A wall saw usually includes a rack, i.e. a toothed bar or rod, intended to be attached to and equidistantly spaced from the wall, which is to be sawed through. A carriage carries a drive motor for the circular saw blade and is movable along the rack by means of another motor. The saw blade is mounted at the free end of a pivotal arm attached to the carriage and housing a transmission for transferring the rotation of the drive motor shaft to the saw blade. The pivotal arm, or transmission housing, is swung toward and away from the wall by a third motor.
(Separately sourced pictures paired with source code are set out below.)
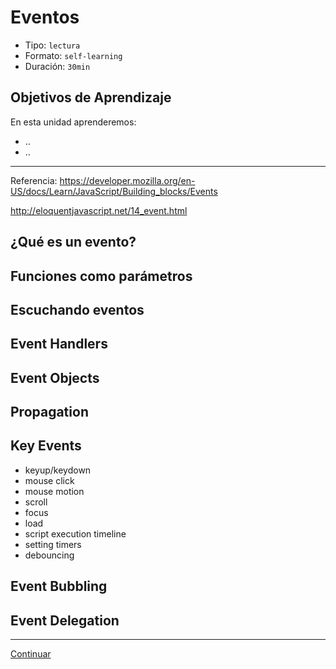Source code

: # Eventos
- Tipo: `lectura`
- Formato: `self-learning`
- Duración: `30min`

## Objetivos de Aprendizaje

En esta unidad aprenderemos:
* ..
* ..

***

Referencia:
https://developer.mozilla.org/en-US/docs/Learn/JavaScript/Building_blocks/Events

http://eloquentjavascript.net/14_event.html

## ¿Qué es un evento?

## Funciones como parámetros

## Escuchando eventos

## Event Handlers

## Event Objects

## Propagation

## Key Events
- keyup/keydown
- mouse click
- mouse motion
- scroll
- focus
- load
- script execution timeline
- setting timers
- debouncing

## Event Bubbling

## Event Delegation

***

[Continuar]( )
In a wall saw, the tool is a circular saw blade equipped with cutting diamond segments. Generally, heavy duty wall saws are driven hydraulically, see U.S. Pat. No. 6,955,167 B2, US 2006/0201492 A1, US 2007/0163412 A1, and U.S. Pat. No. 5,887,579, for example. However, hydraulic wall saws are comparatively heavy and not easy to set up, and comparatively low-weight electric wall saws, such as the one disclosed in US 2006/0189258 A1, for example, have been introduced on the market.
In US 2006/0189258 A1 the saw process is at least partly automated by using a control program that is realized with programmable control means, displacement sensor, and pivot angle sensor.